Near the end of 2009 Peter Dale’s new company Rare Day announced the addition of Dan Brooke, former MD of Discovery UK as MD of the prodco. Brooke spoke with realscreen about his decision to make the move from cable to production and his plans for the company in 2010.
As I understand it, part of your goal at Rare Day includes working with new brands and distributors. Can you expand on your goals for the company?
We believe that television is changing. Television advertising is obviously under threat and is having an impact on the budgets of terrestrial broadcasters in the UK. But at the same time there are whole series of new organizations that are looking to get involved in television content that didn’t really exist before. From organizations to NGOs… advertisers have always been there to some extent, but they’ve been restricted by regulations. There’s quite a lot of talk in the market that regulations are going to be relaxed. That will give advertisers a lot more opportunities than they currently have to be involved in content as opposed to between content.
What kinds of programs are you hoping to make at Rare Day?
Our focus is on documentaries, factual entertainment and drama; that covers the expertise that we have in the company between Peter [Dale], myself and Emily Renshaw-Smith, our head of development and production.
For us, quality and innovation are two critical things and if you look at Peter [Dale]‘s CV and you look at my CV, that’s been at the heart of all the things we’ve been involved in.
What can we expect from Rare Day in its second year?
We want to make great content that is high quality and innovative and for really good clients. Some of it will be for conventional broadcasters and some of it will be from quite left field.
We just completed a coproduction with Princess [Productions] for the BBC called School of Saatchi which is basically a high end talent show in the contemporary art world. It has just gone out on the BBC to excellent reviews. That’s something that’s already in the bag and we’ve got a number of different projects in development.
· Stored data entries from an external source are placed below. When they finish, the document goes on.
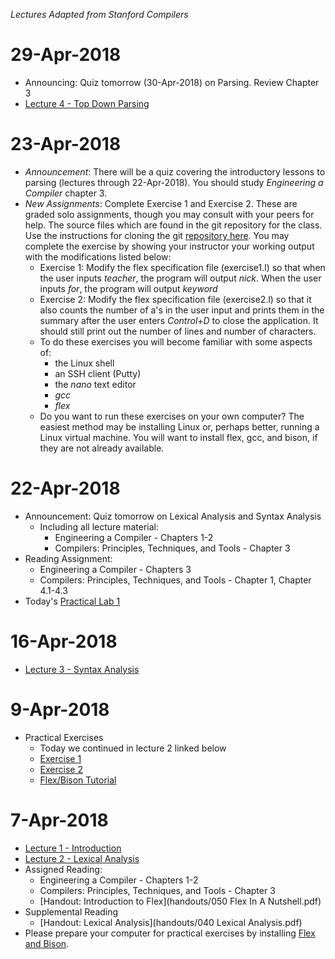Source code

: *Lectures Adapted from Stanford Compilers*

# 29-Apr-2018

* Announcing:  Quiz tomorrow (30-Apr-2018) on Parsing.  Review Chapter 3
* [Lecture 4 - Top Down Parsing](lectures/Slides03.pdf)

# 23-Apr-2018

* *Announcement*: There will be a quiz covering the introductory lessons to parsing (lectures through 22-Apr-2018).  You should study *Engineering a Compiler* chapter 3.
* *New Assignments*:  Complete Exercise 1 and Exercise 2.  These are graded solo assignments, though you may consult with your peers for help.  The source files which are found in the git repository for the class.  Use the instructions for cloning the git [repository here](exercises/exercise1).  You may complete the exercise by showing your instructor your working output with the modifications listed below:
  * Exercise 1: Modify the flex specification file (exercise1.l) so that when the user inputs *teacher*, the program will output *nick*.  When the user inputs *for*, the program will output *keyword*
  * Exercise 2: Modify the flex specification file (exercise2.l) so that it also counts the number of a's in the user input and prints them in the summary after the user enters *Control+D* to close the application.  It should still print out the number of lines and number of characters.
  * To do these exercises you will become familiar with some aspects of:
    - the Linux shell
    - an SSH client (Putty)
    - the *nano* text editor
    - *gcc*
    - *flex*
  * Do you want to run these exercises on your own computer?  The easiest method may be installing Linux or, perhaps better, running a Linux virtual machine.  You will want to install flex, gcc, and bison, if they are not already available.

# 22-Apr-2018

* Announcement:  Quiz tomorrow on Lexical Analysis and Syntax Analysis
  - Including all lecture material:
    - Engineering a Compiler - Chapters 1-2
    - Compilers: Principles, Techniques, and Tools - Chapter 3
* Reading Assignment:
  - Engineering a Compiler - Chapters 3
  - Compilers: Principles, Techniques, and Tools - Chapter 1, Chapter 4.1-4.3
* Today's [Practical Lab 1](exercises/exercise1)

# 16-Apr-2018

* [Lecture 3 - Syntax Analysis](lectures/Slides02.pdf)

# 9-Apr-2018
* Practical Exercises
  - Today we continued in lecture 2 linked below
  - [Exercise 1](exercises/exercise1/sample1.lex)
  - [Exercise 2](exercises/exercise2/sample2.lex)
  - [Flex/Bison Tutorial](http://www.capsl.udel.edu/courses/cpeg421/2012/slides/Tutorial-Flex_Bison.pdf)

# 7-Apr-2018
* [Lecture 1 - Introduction](lectures/Slides00.pdf)
* [Lecture 2 - Lexical Analysis](lectures/Slides01.pdf)
* Assigned Reading:
  - Engineering a Compiler - Chapters 1-2
  - Compilers: Principles, Techniques, and Tools - Chapter 3
  - [Handout: Introduction to Flex](handouts/050 Flex In A Nutshell.pdf)
* Supplemental Reading
  - [Handout: Lexical Analysis](handouts/040 Lexical Analysis.pdf)
* Please prepare your computer for practical exercises by installing [Flex and Bison](https://sourceforge.net/projects/winflexbison/files/win_flex_bison3-latest.zip/download).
What made you make the move from cable to production?
If you love television, which I do, what better place to be than creating it. That’s pretty much it.
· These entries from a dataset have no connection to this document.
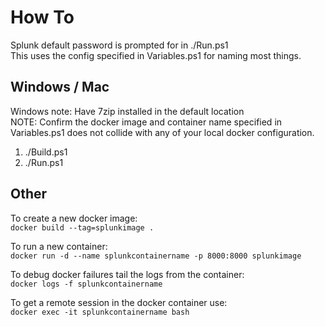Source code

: # How To

Splunk default password is prompted for in ./Run.ps1  
This uses the config specified in Variables.ps1 for naming most things.  

## Windows / Mac

Windows note: Have 7zip installed in the default location  
NOTE: Confirm the docker image and container name specified in Variables.ps1 does not collide with any of your local docker configuration.

1. ./Build.ps1
2. ./Run.ps1

## Other

To create a new docker image:  
`docker build --tag=splunkimage .`  

To run a new container:  
`docker run -d --name splunkcontainername -p 8000:8000 splunkimage`

To debug docker failures tail the logs from the container:  
`docker logs -f splunkcontainername`

To get a remote session in the docker container use:  
`docker exec -it splunkcontainername bash`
During a recession it’s a bit of a scary time to join a production company, though, with many companies closing down or trimming their staff. What made you feel like this was a good time for you to make this move?
It’s not the best time in the world to be starting a business. There are some companies that are feeling the pinch and I’m sure there will be companies that have to close in the course of the next 12 months, and we don’t intend on being one of those. We figure if we can start up professionally at a time like this, the sky’s the limit.